» Goal of the exercise
Please filter the data below down to the lines holding the string "paragraph".

[Data excerpts]
##########
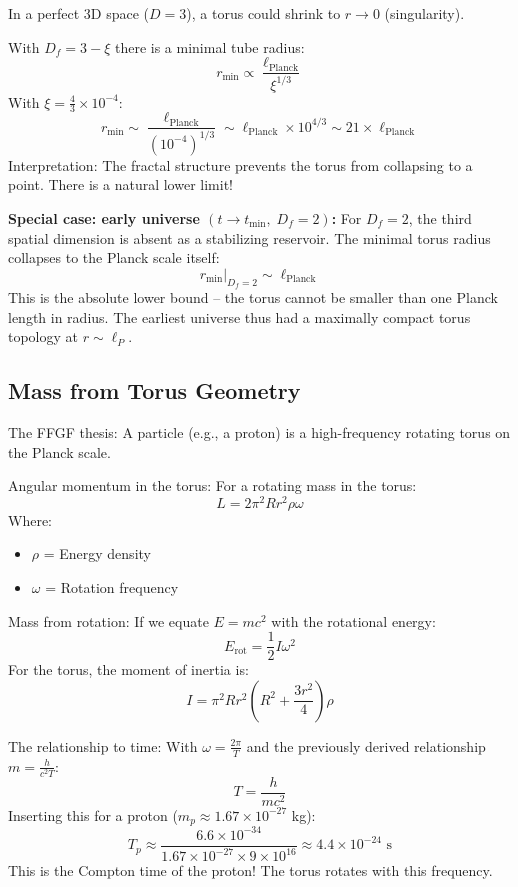In a perfect 3D space (\( D = 3 \)), a torus could shrink to \( r \to 0 \) (singularity).

With \( D_f = 3 - \xi \) there is a minimal tube radius:
\[
r_{\text{min}} \propto \frac{\ell_{\text{Planck}}}{\xi^{1/3}}
\]
With \( \xi = \frac{4}{3} \times 10^{-4} \):
\[
r_{\text{min}} \sim \frac{\ell_{\text{Planck}}}{(10^{-4})^{1/3}} \sim \ell_{\text{Planck}} \times 10^{4/3} \sim 21 \times \ell_{\text{Planck}}
\]
Interpretation: The fractal structure prevents the torus from collapsing to a point. There is a natural lower limit!

\textbf{Special case: early universe \((t \to t_{\min},\; D_f = 2)\):}
For $D_f = 2$, the third spatial dimension is absent as a stabilizing reservoir. The minimal torus radius collapses to the Planck scale itself:
\[
r_{\text{min}}\big|_{D_f=2} \sim \ell_{\text{Planck}}
\]
This is the absolute lower bound -- the torus cannot be smaller than one Planck length in radius. The earliest universe thus had a maximally compact torus topology at $r \sim \ell_P$.

\subsection{Mass from Torus Geometry}
The FFGF thesis: A particle (e.g., a proton) is a high-frequency rotating torus on the Planck scale.

Angular momentum in the torus:
For a rotating mass in the torus:
\[
L = 2\pi^2 R r^2 \rho \omega
\]
Where:
\begin{itemize}
	\item \( \rho \) = Energy density
	\item \( \omega \) = Rotation frequency
\end{itemize}

Mass from rotation:
If we equate \( E = mc^2 \) with the rotational energy:
\[
E_{\text{rot}} = \frac{1}{2} I \omega^2
\]
For the torus, the moment of inertia is:
\[
I = \pi^2 R r^2 \left(R^2 + \frac{3r^2}{4}\right) \rho
\]

The relationship to time:
With \( \omega = \frac{2\pi}{T} \) and the previously derived relationship \( m = \frac{h}{c^2 T} \):
\[
T = \frac{h}{mc^2}
\]
Inserting this for a proton (\( m_p \approx 1.67 \times 10^{-27} \) kg):
\[
T_p \approx \frac{6.6 \times 10^{-34}}{1.67 \times 10^{-27} \times 9 \times 10^{16}} \approx 4.4 \times 10^{-24} \text{ s}
\]
This is the Compton time of the proton! The torus rotates with this frequency.

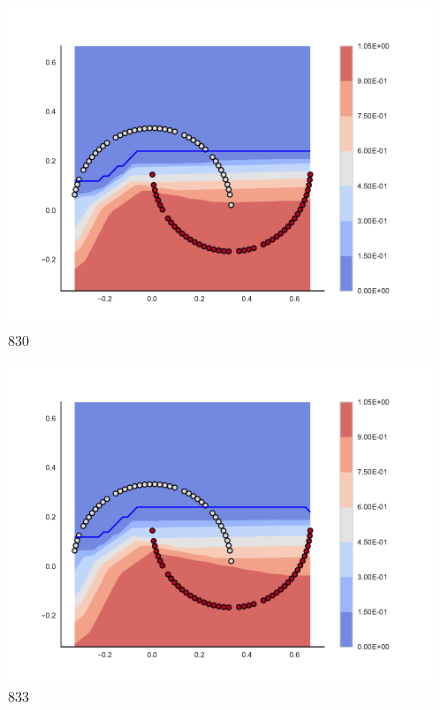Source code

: \begin{subfigure}[b]{0.09\textwidth}
    \includegraphics[clip, trim=2.35cm 1.75cm 4.5cm 0cm,width=\textwidth]{img/convergence/830.pdf}
    \caption{830}
    \label{fig:convergence_830}
\end{subfigure}
%
\begin{subfigure}[b]{0.09\textwidth}
    \includegraphics[clip, trim=2.35cm 1.75cm 4.5cm 0cm,width=\textwidth]{img/convergence/833.pdf}
    \caption{833}
    \label{fig:convergence_833}
\end{subfigure}
%
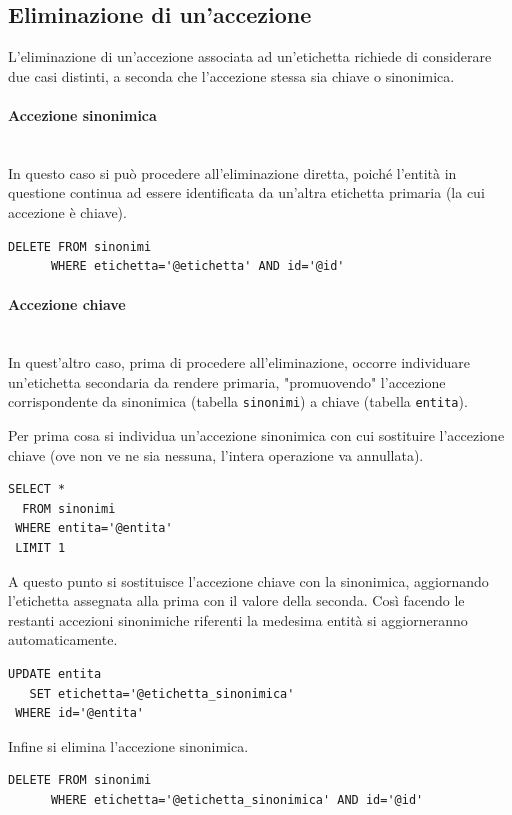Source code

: \documentclass[10pt,a4paper,headinclude,footinclude,hidelinks]{scrreprt} %
\begin{document}
	\subsection{Eliminazione di un'accezione}
	\label{ch:stage:er:operazioni:accezioni:eliminazione}
	L'eliminazione di un'accezione associata ad un'etichetta richiede di considerare due casi distinti, a seconda che l'accezione stessa sia chiave o sinonimica.

	\paragraph{Accezione sinonimica} \hfill \\
	In questo caso si può procedere all'eliminazione diretta, poiché l'entità in questione continua ad essere identificata da un'altra etichetta primaria (la cui accezione è chiave).
\begin{verbatim}
DELETE FROM sinonimi
      WHERE etichetta='@etichetta' AND id='@id'
\end{verbatim}

	\paragraph{Accezione chiave} \hfill \\
	In quest'altro caso, prima di procedere all'eliminazione, occorre individuare un'etichetta secondaria da rendere primaria, "promuovendo" l'accezione corrispondente da sinonimica (tabella \texttt{sinonimi}) a chiave (tabella \texttt{entita}).

	Per prima cosa si individua un'accezione sinonimica con cui sostituire l'accezione chiave (ove non ve ne sia nessuna, l'intera operazione va annullata).
\begin{verbatim}
SELECT *
  FROM sinonimi
 WHERE entita='@entita'
 LIMIT 1
\end{verbatim}

	A questo punto si sostituisce l'accezione chiave con la sinonimica, aggiornando l'etichetta assegnata alla prima con il valore della seconda. Così facendo le restanti accezioni sinonimiche riferenti la medesima entità si aggiorneranno automaticamente.
\begin{verbatim}
UPDATE entita
   SET etichetta='@etichetta_sinonimica'
 WHERE id='@entita'
\end{verbatim} 

	Infine si elimina l'accezione sinonimica.
\begin{verbatim}
DELETE FROM sinonimi
      WHERE etichetta='@etichetta_sinonimica' AND id='@id'
\end{verbatim}
\end{document}
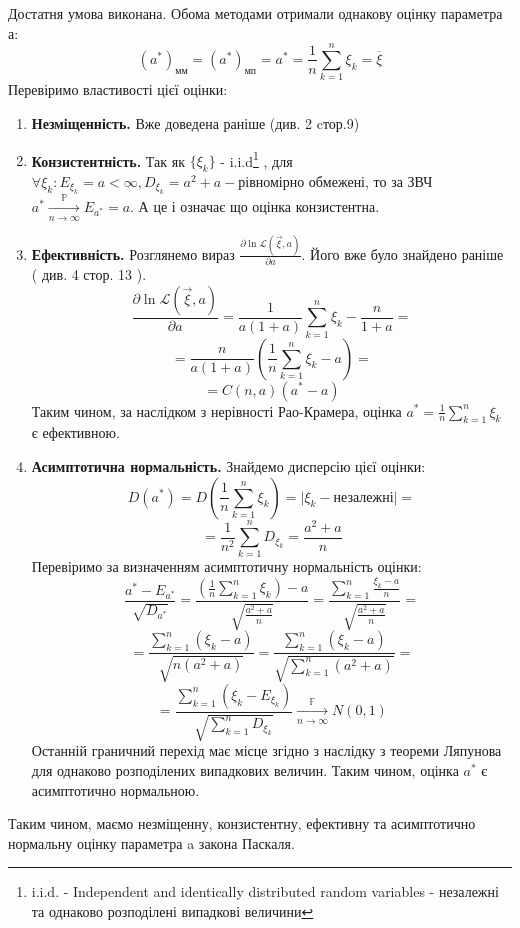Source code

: \documentclass{article}
\begin{document}
Достатня умова виконана.
\newline
Обома методами отримали однакову оцінку параметра а:
$$(a^*)_{\text{мм}} = (a^*)_{\text{мп}} = a^* = \frac{1}{n}
\sum_{k=1}^n \xi_k = \overline{\xi}$$
Перевіримо властивості цієї оцінки:
\begin{enumerate}
  \item \textbf{Незміщенність.} Вже доведена раніше (див. 2 cтор.9)
  \item \textbf{Конзистентність.} Так як $\{\xi_k\}$ - i.i.d\footnote{
    i.i.d. - Independent and identically distributed random variables 
    -  незалежні та однаково розподілені випадкові величини
  }
  , для $\forall \xi_k :E_{\xi_k} = a < \infty, D_{\xi_k} = a^2 + a - 
  \text{рівномірно обмежені}$, то за ЗВЧ
  \newline 
  $a^*\xrightarrow[n\to\infty]{\mathbb{P} }E_{a^*} = a$.
  А це і означає що оцінка конзистентна.
  \newpage
  \item \textbf{Ефективність.} Розглянемо вираз 
  $\frac{\partial\ln \mathcal{L}( \vec{\xi}, a )}{\partial a}$.
  Його вже було знайдено раніше ( див. 4 стор. 13 ).
  $$\frac{\partial\ln \mathcal{L}( \vec{\xi}, a )}{\partial a} = 
  \frac{1}{a(1+a)}\sum_{k=1}^n \xi_k - \frac{n}{1+a} = $$
  $$= \frac{n}{a(1+a)}(\frac{1}{n}\sum_{k=1}^n \xi_k - a) = $$
  $$= C(n, a)(a^* - a)$$
  Таким чином, за наслідком з нерівності Рао-Крамера, оцінка $a^* = 
  \frac{1}{n}\sum_{k=1}^n \xi_k$ є ефективною.
  \item \textbf{Асимптотична нормальність.} Знайдемо дисперсію 
  цієї оцінки:
  $$D(a^*) = D(\frac{1}{n}\sum_{k=1}^n \xi_k) = \bigg|\xi_k - 
  \text{незалежні}\bigg| 
  = $$
  $$= \frac{1}{n^2} \sum_{k=1}^nD_{\xi_k} = \frac{a^2 + a}{n}$$
  Перевіримо за визначенням асимптотичну нормальність оцінки:
  $$\frac{a^* - E_{a^*}}{\sqrt{D_{a^*}}} = 
  \frac{(\frac{1}{n}\sum_{k=1}^n \xi_k) - a}{\sqrt{\frac{a^2 + a}{n}}} = 
  \frac{\sum_{k=1}^n \frac{\xi_k - a}{n}}{\sqrt{\frac{a^2 + a}{n}}} = $$
  $$= \frac{\sum_{k=1}^n(\xi_k - a)}{\sqrt{n(a^2 + a)}} = 
  \frac{\sum_{k=1}^n(\xi_k - a)}{\sqrt{\sum_{k=1}^n(a^2 + a)}} =$$
  $$= \frac{\sum_{k=1}^n(\xi_k - E_{\xi_k})}{\sqrt{
  \sum_{k=1}^nD_{\xi_k}}} \xrightarrow[n\to\infty]{\mathbb{F} } 
  N(0, 1)$$
  Останній граничний перехід має місце згідно з наслідку з теореми 
  Ляпунова для однаково розподілених випадкових величин.
  Таким чином, оцінка $a^*$ є асимптотично нормальною.
\end{enumerate}
Таким чином, маємо незміщенну, конзистентну, ефективну та 
асимптотично нормальну оцінку параметра a закона Паскаля.
\end{document}
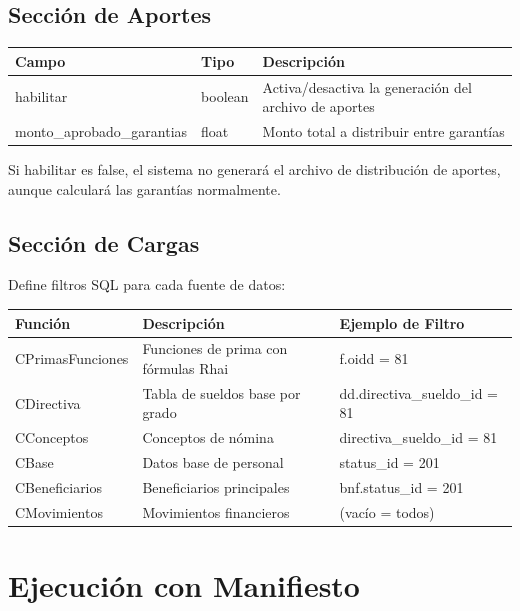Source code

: \subsection{Sección de Aportes}

\begin{center}
\begin{tabular}{llp{8cm}}
\toprule
\textbf{Campo} & \textbf{Tipo} & \textbf{Descripción} \\
\midrule
habilitar & boolean & Activa/desactiva la generación del archivo de aportes \\
monto\_aprobado\_garantias & float & Monto total a distribuir entre garantías \\
\bottomrule
\end{tabular}
\end{center}

Si habilitar es false, el sistema no generará el archivo de distribución de aportes, aunque calculará las garantías normalmente.

\subsection{Sección de Cargas}

Define filtros SQL para cada fuente de datos:

\begin{center}
\begin{tabular}{llp{8cm}}
\toprule
\textbf{Función} & \textbf{Descripción} & \textbf{Ejemplo de Filtro} \\
\midrule
CPrimasFunciones & Funciones de prima con fórmulas Rhai & f.oidd = 81 \\
CDirectiva & Tabla de sueldos base por grado & dd.directiva\_sueldo\_id = 81 \\
CConceptos & Conceptos de nómina & directiva\_sueldo\_id = 81 \\
CBase & Datos base de personal & status\_id = 201 \\
CBeneficiarios & Beneficiarios principales & bnf.status\_id = 201 \\
CMovimientos & Movimientos financieros & (vacío = todos) \\
\bottomrule
\end{tabular}
\end{center}

\section{Ejecución con Manifiesto}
##########
» Result
	\paragraph{Accezione sinonimica} \hfill \\
	\paragraph{Accezione chiave} \hfill \\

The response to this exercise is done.